Not much was left of some poachers after a pride of lions got done with them.

Some are calling it karma. At least three poachers are believed to be dead after they walked right into a pride of lions as they trespassed on a South African Game Reserve.

According to the reserve's press release, the attack happened overnight sometime on July 3 in the Sibuya Game Reserve. The reserve's anti-poaching units got a clue something was amiss when the lions began making a lot of noise and one of the unit's anti-poaching dogs began alerting her handler.

The anti-poaching unit didn't immediately realize something was amiss because the lions often make noise. But then one of the reserve's field guides alerted the poaching unit to human remains near the lions.

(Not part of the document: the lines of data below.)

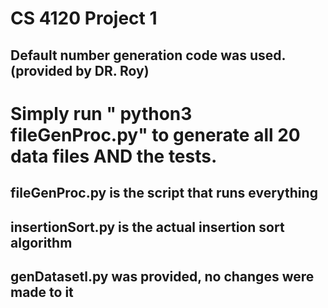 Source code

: # CS 4120 Project 1 

## Default number generation code was used. (provided by DR. Roy)

# Simply run " python3 fileGenProc.py" to generate all 20 data files AND the tests.

## fileGenProc.py is the script that runs everything

## insertionSort.py is the actual insertion sort algorithm

## genDatasetl.py was provided, no changes were made to it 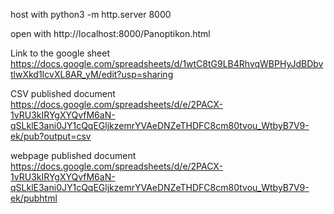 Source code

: host with
python3 -m http.server 8000

open with
http://localhost:8000/Panoptikon.html

Link to the google sheet
https://docs.google.com/spreadsheets/d/1wtC8tG9LB4RhvqWBPHyJdBDbvtlwXkd1IcvXL8AR_yM/edit?usp=sharing

CSV published document
https://docs.google.com/spreadsheets/d/e/2PACX-1vRU3kIRYgXYQvfM6aN-qSLklE3ani0JY1cQqEGljkzemrYVAeDNZeTHDFC8cm80tvou_WtbyB7V9-ek/pub?output=csv

webpage published document
https://docs.google.com/spreadsheets/d/e/2PACX-1vRU3kIRYgXYQvfM6aN-qSLklE3ani0JY1cQqEGljkzemrYVAeDNZeTHDFC8cm80tvou_WtbyB7V9-ek/pubhtml

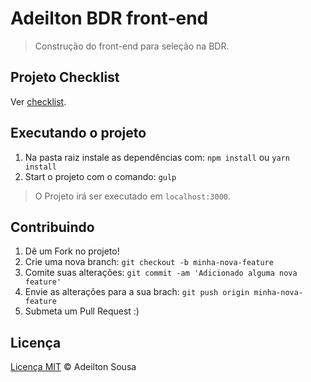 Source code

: # Adeilton BDR front-end

> Construção do front-end para seleção na BDR.

## Projeto Checklist

Ver [checklist](./projeto-checklist.md).


## Executando o projeto

1. Na pasta raiz instale as dependências com: `npm install` ou `yarn install`
2. Start o projeto com o comando: `gulp`

> O Projeto irá ser executado em `localhost:3000`.

## Contribuindo

1. Dê um Fork no projeto!
2. Crie uma nova branch: `git checkout -b minha-nova-feature`
3. Comite suas alterações: `git commit -am 'Adicionado alguma nova feature'`
4. Envie as alterações para a sua brach: `git push origin minha-nova-feature`
5. Submeta um Pull Request :)

## Licença

[Licença MIT](./LICENSE.md) © Adeilton Sousa
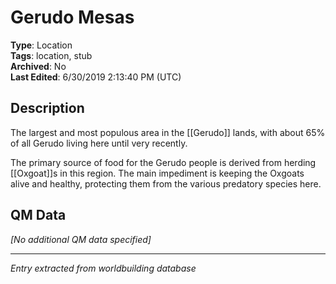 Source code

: # Gerudo Mesas

**Type**: Location  
**Tags**: location, stub  
**Archived**: No  
**Last Edited**: 6/30/2019 2:13:40 PM (UTC)

## Description
The largest and most populous area in the [[Gerudo]] lands, with about 65% of all Gerudo living here until very recently.

The primary source of food for the Gerudo people is derived from herding [[Oxgoat]]s in this region. The main impediment is keeping the Oxgoats alive and healthy, protecting them from the various predatory species here.

## QM Data
*[No additional QM data specified]*

---
*Entry extracted from worldbuilding database*
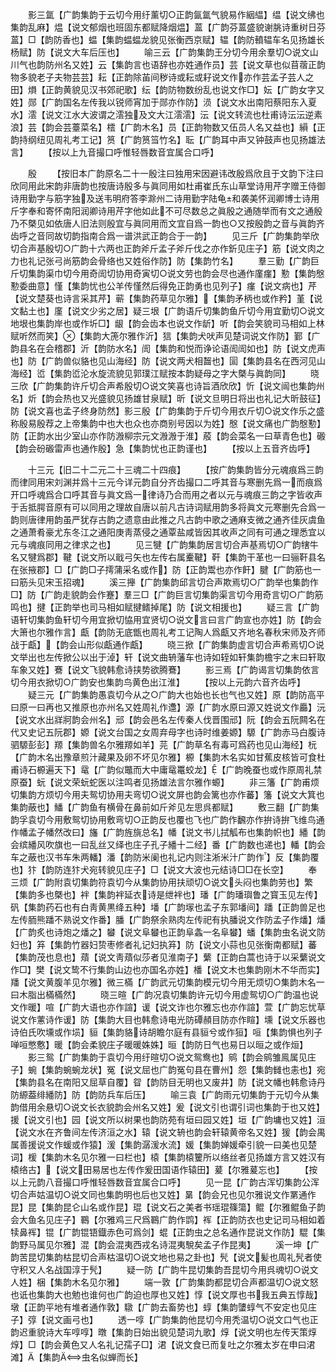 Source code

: <!-- { "loadSidebar": true } -->
　　影三氲【广韵集韵于云切今用纡薰切○正韵氤氲气貌易作絪緼】缊【说文绋也集韵乱麻】煴【说文郁烟也班固东都赋降烟煴】蒕【广韵芬蒕盛貌谢朓诗重树日芬蒕】□【韵防香也】蝹【集韵蝹蝹龙貌见张衡西京赋】辒【韵防轒辒车名见扬雄长杨赋】防【说文大车后压也】
　　喻三云【广韵集韵王分切今用余羣切○说文山川气也韵防州名又姓】云【集韵言也语辞也亦姓通作员】芸【说文草也似苜蓿正韵物多貌老子夫物芸芸】耘【正韵除苖间秽诗或耘或耔说文作亦作芸孟子芸人之田】熉【正韵黄貌见汉书郊祀歌】纭【韵防物数纷乱也说文作□】妘【广韵女字又姓】郧【广韵国名左传我以锐师宵加于郧亦作防】涢【说文水出南阳蔡阳东入夏水】澐【说文江水大波谓之澐独及文大江澐澐】沄【说文转流也杜甫诗沄沄逆素浪】芸【韵会芸薹菜名】橒【广韵木名】员【正韵物数又伍员人名又益也】縜【正韵持纲纽见周礼考工记】筼【广韵筼筜竹名】耺【广韵耳中声又钟鼓声也见扬雄法言】
　　【按以上九音撮口呼惟轻唇数音宜属合口呼】

　　殷
　　【按旧本广韵原名二十一殷注曰独用宋因避讳改殷爲欣且于文韵下注曰欣同用此宋韵非唐韵也按唐诗殷多与眞同用如杜甫崔氏东山草堂诗用芹字赠王侍御诗用勤字与筋字独及送韦明府答李滁州二诗用勤字陆龟和袭美怀润卿博士诗用斤字奉和寄怀南阳润卿诗用芹字他如此不可尽数总之眞殷之通随举而有文之通殷乃不槩见如依唐人旧法则殷宜与眞同用而文宜自爲一韵也○又按殷韵之音与眞韵齐齿呼之音同故切韵指南合爲一谱洪武正韵合于一韵】
　　见三斤【广韵集韵举欣切合声基殷切○广韵十六两也正韵斧斤孟子斧斤伐之亦作釿见庄子】筋【说文肉之力也礼记张弓尚筋韵会骨络也又姓俗作防】防【集韵竹名】
　　羣三勤【广韵巨斤切集韵渠巾切今用奇訚切协用奇寅切○说文劳也韵会尽也通作廑瘽】懃【集韵慇懃委曲意】慬【集韵忧也公羊传慬然后得免正韵勇也见列子】瘽【说文病也】芹【说文楚葵也诗言采其芹】蕲【集韵药草见尔雅】【集韵矛柄也或作矜】堇【说文黏土也】廑【说文少劣之居】疑三垠【广韵语斤切集韵鱼斤切今用宜勤切○说文地垠也集韵岸也或作圻□】龈【韵会齿本也说文作龂】听【韵会笑貌司马相如上林赋听然而笑】【集韵大箎尔雅作沂】狺【集韵犬吠声见楚词说文作防】鄞【广韵县名在会稽郡】沂【韵防水名】訚【集韵和悦而诤论语訚訚如也】防【说文虎声也】防【广韵兽似貉也见山海经】防【说文两犬相齧也】圁【集韵县名在西河见山海经】峾【集韵峾沦水旋流貌见郭璞江赋按本韵疑母之字大槩与眞韵同】
　　晓三欣【广韵集韵许斤切合声希殷切○说文笑喜也诗旨酒欣欣】忻【说文闿也集韵州名】炘【韵会热也又光盛貌见扬雄甘泉赋】昕【说文旦明日将出也礼记大昕鼓征】防【说文喜也孟子终身防然】影三殷【广韵集韵于斤切今用衣斤切○说文作乐之盛称殷易殷荐之上帝集韵中也大也众也亦商别号因以为姓】慇【说文痛也广韵慇懃】防【正韵水出少室山亦作防溵柳宗元文溵溵于淮】蒑【韵会菜名一曰草青色也】磤【韵会砏磤雷声也通作殷】急【集韵忧也正韵谨也】
　　【按以上五音齐齿呼】









　　十三元【旧二十二元二十三魂二十四痕】
　　【按广韵集韵皆分元魂痕爲三韵而律同用宋刘渊并爲十三元今详元韵自分齐齿撮口二呼其音与寒删先爲一而痕爲开口呼魂爲合口呼其音与眞文爲一律诗乃合而用之者以元与魂痕三韵之字皆收声于舌抵腭音原有可以同用之理故自唐以前凡古诗词赋用韵多将眞文元寒删先合爲一韵则唐律用韵虽严犹存古韵之遗意由此推之凡古韵中歌之通麻支微之通齐佳灰虞鱼之通萧肴豪尤东冬江之通阳庚靑蒸侵之通覃盐咸皆因其收声之同有可通之理悉宜以元与魂痕同用之律求之也】
　　见三犍【广韵集韵居言切合声基焉切○广韵犗牛名又犍爲郡】鞬【说文所以戢弓矢也左传右属櫜鞬】靬【集韵干革也一曰骊靬县名在张掖郡】□【广韵□子摴蒲采名或作】防【正韵鬻也亦作飦】腱【广韵筋也一曰筋头见宋玉招魂】
　　溪三攑【广韵集韵邱言切合声欺焉切○广韵举也集韵作□】防【广韵走貌韵会作蹇】羣三□【广韵巨言切集韵渠言切今用奇言切○广韵筋鸣也】揵【正韵举也司马相如赋揵鳍掉尾】防【说文相援也】
　　疑三言【广韵语轩切集韵鱼轩切今用宜掀切恊用宜贤切○说文言曰言广韵宣也亦姓】防【韵会大箫也尔雅作言】甗【韵防无底甑也周礼考工记陶人爲甗又齐地名春秋宋师及齐师战于甗】【韵会山形似甗通作甗】
　　晓三掀【广韵集韵虚言切合声希焉切○说文举出也左传掀公以出于淖】轩【说文曲辀藩车也诗如轾如轩集韵檐宇之末曰轩取车象又姓】鶱【说文飞貌韩愈诗挟势欲腾鶱】
　　影三焉【广韵谒言切集韵依言切今用衣掀切○广韵安也集韵鸟黄色出江淮】
　　【按以上元韵六音齐齿呼】
　　疑三元【广韵集韵愚袁切今从之○广韵大也始也长也气也又姓】原【韵防高平曰原一曰再也又推原也亦州名又姓周礼作邍】源【广韵水原曰源又姓说文作厵】沅【说文水出牂牁韵会州名】邧【韵会邑名左传秦人伐晋围邧】阮【韵会五阮闗名在代又史记五阮郡】嫄【说文台国之女周弃母字也诗时维姜嫄】騵【广韵赤马白腹诗驷騵彭彭】羱【集韵兽名尔雅羱如羊】芫【广韵草名有毒可爲药也见山海经】杬【广韵木名出豫章煎汁藏果及卵不坏见尔雅】榞【集韵木名实如甘蕉皮核皆可食杜甫诗石榞遍天下】鼋【广韵似鼈而大中庸鼋鼍蛟龙】【广韵晚蚕也或作原周礼禁原蚕】蚖【说文荣蚖蛇医以注鸣者见扬雄法言尔雅作螈】
　　非三籓【广韵甫烦切集韵方烦切今用夫鸳切协用夫弯切○说文屏也韵会篱也亦作蕃】籓【说文大箕也集韵蔽也】鱕【广韵鱼有横骨在鼻前如斤斧见左思呉都赋】
　　敷三翻【广韵集韵孚袁切今用敷鸳切协用敷弯切○正韵反也覆也飞也广韵作飜亦作拚诗拚飞维鸟通作幡孟子幡然改曰】旛【广韵旌旐总名】幡【说文书儿拭觚布也集韵帜也】繙【韵会缤繙风吹旗也一曰乱丝又绎也庄子孔子繙十二经】番【广韵数也递也】轓【韵会车之蔽也汉书车朱两轓】潘【韵防米阑也礼记内则注淅米汁广韵作】反【集韵覆也】犿【韵防连犿犬宛转貌见庄子】□【说文大波也元结诗□□在长空】
　　奉三烦【广韵附袁切集韵符袁切今从集韵协用扶顽切○说文头闷也集韵劳也】繁【集韵多也槩也】袢【集韵袢延衣诗是绁袢也】璠【广韵璠璵鲁之寳玉见左传】矾【集韵药石也有白靑黄黒绛五种】墦【广韵塜也孟子东郭墦间】蹯【正韵兽足也左传胹熊蹯不熟说文作番】膰【广韵祭余熟肉左传祀有执膰说文作防孟子作燔】燔【广韵炙也诗炮之燔之】蠜【说文阜蠜也正韵阜螽一名阜蠜】蟠【集韵虫名说文防妇也】笲【集韵竹器妇贽枣修者礼记妇执笲】防【说文小蒜也见张衡南都赋】蕃【集韵茂也息也】薠【说文靑薠似莎者见淮南子】蘩【正韵白蒿也诗于以采蘩说文作□】樊【说文鸷不行集韵山边也亦国名亦姓】橎【说文木也集韵刚木不华而实】羳【说文黄腹羊见尔雅】微三樠【广韵武元切集韵模元切今用无烦切○集韵木名一曰木脂出樠樠然】
　　晓三暄【广韵况袁切集韵许元切今用虚鸳切○广韵温也说文作暖】喧【广韵大语也亦作諠】谖【说文诈也尔雅忘也亦作諠】萱【广韵忘忧草说文作藼诗作谖】防【集韵大目也韩愈诗电光防磹頳目防亦作睻】壎【说文乐器也诗伯氏吹壎或作埙】貆【集韵貉诗胡瞻尔庭有县貆兮或作狟】咺【集韵惧也列子啴咺憋懯】暖【韵会柔貌庄子暖暖姝姝】晅【韵防日气也易日以晅之或作烜】
　　影三鸳【广韵集韵于袁切今用纡暄切○说文鸳鸯也】鹓【韵会鹓雏鳯属见庄子】蜿【集韵蜿蜿龙状】冤【说文屈也广韵冤句县在曹州】怨【集韵雠也恚也】宛【集韵县名在南阳又屈草自覆】眢【韵防目无明也又废井】防【说文幡也韩愈诗丹防縓葢绯繙防】防【韵防兵车后压】
　　喻三袁【广韵雨元切集韵于元切今从集韵借用余悬切○说文长衣貌韵会州名又姓】爰【说文引也谓引词也集韵于也又姓】援【说文引也】园【说文所以树果也韵防苑有垣曰园又姓】垣【广韵墉也又姓】洹【说文水在齐鲁间左传济洹之水】辕【说文辀也韵会轩辕黄帝名又姓】猨【韵会禺属善援说文作蝯或作猿】湲【集韵潺湲水流】媛【集韵婵媛牵引貌一曰美也见楚词】楥【集韵木名见尔雅一曰栏也】榬【集韵榬籰所以络丝者见扬雄方言又姓汉有榬络古】【说文田易居也左传作爰田国语作辕田】萲【尔雅萲忘也】
　　【按以上元韵八音撮口呼惟轻唇数音宜属合口呼】
　　见一昆【广韵古浑切集韵公浑切合声姑温切○说文同也集韵明也后也又姓】晜【韵会兄也见尔雅说文作罤通作昆】昆【集韵昆仑山名或作昆】琨【说文石之美者书瑶琨篠簜】鲲【尔雅鲲鱼子韵会大鱼名见庄子】鶤【尔雅鸡三尺爲鶤广韵作鹍】裈【正韵防衣也史记司马相如着犊鼻裈】锟【广韵锟铻鐡赤色可爲剑】蜫【正韵虫之总名通作昆说文作防】騉【集韵野马属见尔雅】混【韵会混夷西戎名诗混夷駾矣孟子作昆夷】
　　溪一坤【广韵苦昆切集韵枯昆切合声枯温切○说文地也易之卦也】髠【说文髪也周礼髠者使守积又人名战国淳于髠】
　　疑一防【广韵牛昆切集韵吾昆切今用呉魂切○说文人姓】梱【集韵木名见尔雅】
　　端一敦【广韵集韵都昆切合声都温切○说文怒也诋也集韵大也勉也谁何也广韵迫也厚也又姓】惇【说文厚也书我五典五惇哉】墩【正韵平地有堆者通作敦】驐【广韵去畜势也】蜳【集韵螴蜳气不安定也见庄子】弴【说文画弓也】
　　透一啍【广韵集韵他昆切今用秃温切○说文口气也正韵迟重貌诗大车啍啍】暾【集韵日始出貌见楚词九歌】焞【说文明也左传天策焞焞】□【韵会黄色又人名礼记孺子□】涒【说文食已而复吐之尔雅太岁在申曰涒滩】【集韵虫名似蝉而长】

Later that morning on July 4, reserve owner Nick Fox was alerted and arrived on scene with the anti-poaching unit to find a backpack with food and supplies, wire cutters and gloves. They also found a high-powered rifle that had been outfitted with a silencer.

From the equipment found at the scene, officials at the reserve believe the rhino poachers were there to illegally gather rhino horns. The food supplies seemed to indicate they planned to be in the area for days.

"Clearly, the poachers had walked into a pride of at least six lions and some, if not all of them had been killed," Fox said in the press release.

The reserve's veterinary staff tranquilized the lions so a better search of the area could be done by the reserve and local authorities. The Daily Mail further reports authorities found a head and numerous other body parts scattered throughout the area. Authorities believe there were at least three poachers based on the three pairs of shoes found at the scene.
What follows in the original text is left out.